Jeune, il était taciturne mais observateur, regardant toute chose avec ses grands yeux mélancoliques, et semblant chercher et trouver dans chaque chose une face inconnue et invisible aux autres yeux.

C’est cette face sous laquelle il nous a montré tous les êtres et toutes les choses créées, depuis le géant jusqu’à la fourmi, depuis l’homme jusqu’au mollusque, depuis l’étoile jusqu’à la fleur.

D’autres raillent le monde du bon Dieu, mais, impuissants à le refaire, se contentent de le railler ; toi, non-seulement tu l’as raillé, mais encore tu l’as refait.

À douze ans, il entra au lycée de Nancy, d’où il sortit à quatorze. Qu’importaient à Granville le latin, le grec, et même le français ! Il avait une langue à lui, qu’il parlait bas avec un maître invisible qu’on appelle le génie, et que, plus tard, il devait parler à haute voix à la création tout entière.

Quand j’entrais chez Granville, et que je le trouvais tenant dans sa main un lézard, sifflant un serin dans une cage, ou émiettant du pain dans un bocal de poissons rouges, j’étais toujours tenté de lui demander :

— Que vous disait donc ce poisson rouge, ce serin ou ce lézard ?

À quatorze ans, Granville se mit donc au dessin ; je me trompe, il y avait toujours été. Les thèmes et les versions étaient rares sur ses cahiers de collége. Mais que d’illustrations — comme on a appelé la chose depuis — dans le thème de la rose, rosa, et dans la version Deus creavit cœlum et terram ! c’était merveilleux !
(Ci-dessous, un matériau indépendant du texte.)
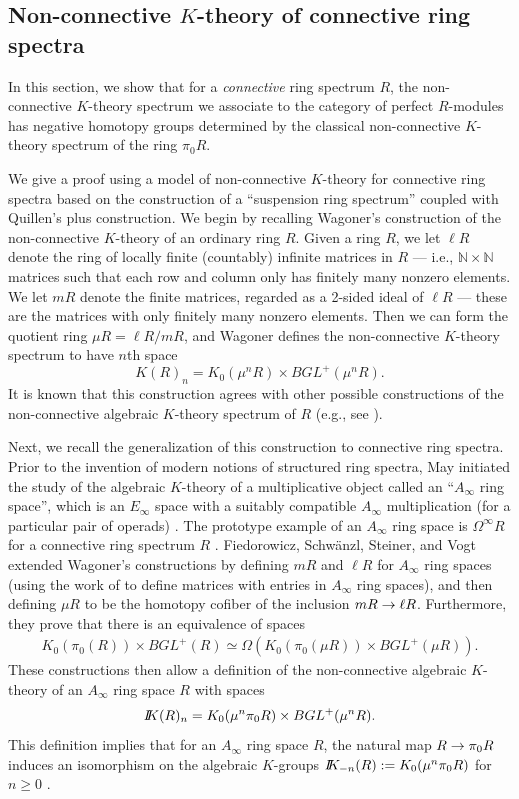 \documentclass{amsart}
\newcommand{\htp}{\simeq}
\renewcommand{\to}{\mathchoice{\longrightarrow}{\rightarrow}{\rightarrow}{\rightarrow}}
\newcommand{\bbK}{I\mspace{-6.mu}K}
\newcommand{\bN}{{\mathbb{N}}}
\numberwithin{equation}{section}
\theoremstyle{definition}
\begin{document}
\subsection{Non-connective $K$-theory of connective ring spectra}

In this section, we show that for a {\em connective} ring spectrum $R$, the
non-connective $K$-theory spectrum we associate to the category of
perfect $R$-modules has negative homotopy groups determined by the
classical non-connective $K$-theory spectrum of the ring $\pi_0 R$.

We give a proof using a model of non-connective $K$-theory
for connective ring spectra based on the construction of a
``suspension ring spectrum'' coupled with Quillen's plus construction.
We begin by recalling Wagoner's construction \cite{Wagoner} of the
non-connective $K$-theory of an ordinary ring $R$.  Given a ring $R$,
we let $\ell R$ denote the ring of locally finite (countably) infinite
matrices in $R$ --- i.e., $\bN \times \bN$ matrices such that each row
and column only has finitely many nonzero elements.  We let $mR$ denote the
finite matrices, regarded as a 2-sided ideal of $\ell R$ --- these are the
matrices with only finitely many nonzero elements.  Then we can form
the quotient ring $\mu R = \ell R / mR$, and Wagoner defines the
non-connective $K$-theory spectrum to have $n$th space
\[
K(R)_n = K_0(\mu^n R) \times BGL^+ (\mu^n R).
\]
It is known that this construction agrees with other possible
constructions of the non-connective algebraic $K$-theory spectrum of
$R$ (e.g., see \cite[\S 6]{PedersenWeibel}).

Next, we recall the generalization of this construction to connective
ring spectra.  Prior to the invention of modern notions of structured
ring spectra, May initiated the study of the algebraic $K$-theory of a
multiplicative object called an ``$A_\infty$ ring space'', which is an
$E_\infty$ space with a suitably compatible $A_\infty$ multiplication
(for a particular pair of operads) \cite{MayK, Steiner}.  The
prototype example of an $A_\infty$ ring space is $\Omega^\infty R$ for
a connective ring spectrum $R$ \cite[3.1]{MayK}.  Fiedorowicz,
Schw\"anzl, Steiner, and Vogt~\cite{noncondeloop} extended Wagoner's
constructions by defining $mR$ and $\ell R$ for $A_\infty$ ring
spaces (using the work of \cite{Steiner} to define matrices with
entries in $A_\infty$ ring spaces), and then defining $\mu R$ to be
the homotopy cofiber of the inclusion $mR \to \ell R$.  Furthermore,
they prove that there is an equivalence of spaces
\begin{eqnarray}\label{eqn:deloop}
K_0(\pi_0(R)) \times BGL^+(R) \htp \Omega(K_0(\pi_0(\mu R)) \times
BGL^+(\mu R)).
\end{eqnarray}
These constructions then allow a definition of the non-connective
algebraic $K$-theory of an $A_\infty$ ring space $R$ with spaces
\begin{eqnarray}\label{eqn:fssv}
\bbK(R)_n = K_0(\mu^n \pi_0 R) \times BGL^+ (\mu^n R).
\end{eqnarray}
This definition implies that for an $A_\infty$
ring space $R$, the natural map $R \to\pi_0 R$ induces an
isomorphism on the algebraic $K$-groups $\bbK_{-n}(R):=K_0(\mu^n\pi_0
R)$ for $n \geq 0$ \cite[1.1]{noncondeloop}.
\end{document}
Aussi les maîtres montrèrent-ils, un jour, au père les cahiers de thèmes et de versions. Ils croyaient faire gronder l’enfant ; le père vit ce que les maîtres ne voyaient pas : les maîtres voyaient un pauvre latiniste ; le père vit un grand artiste. — Tous voyaient juste. C’est que chacun, se tournant le dos, regardait d’un côté opposé.

Granville fut, dès lors, installé dans l’atelier de son père, et eut le droit de faire des croquis, sans être obligé de faire des thèmes et des versions.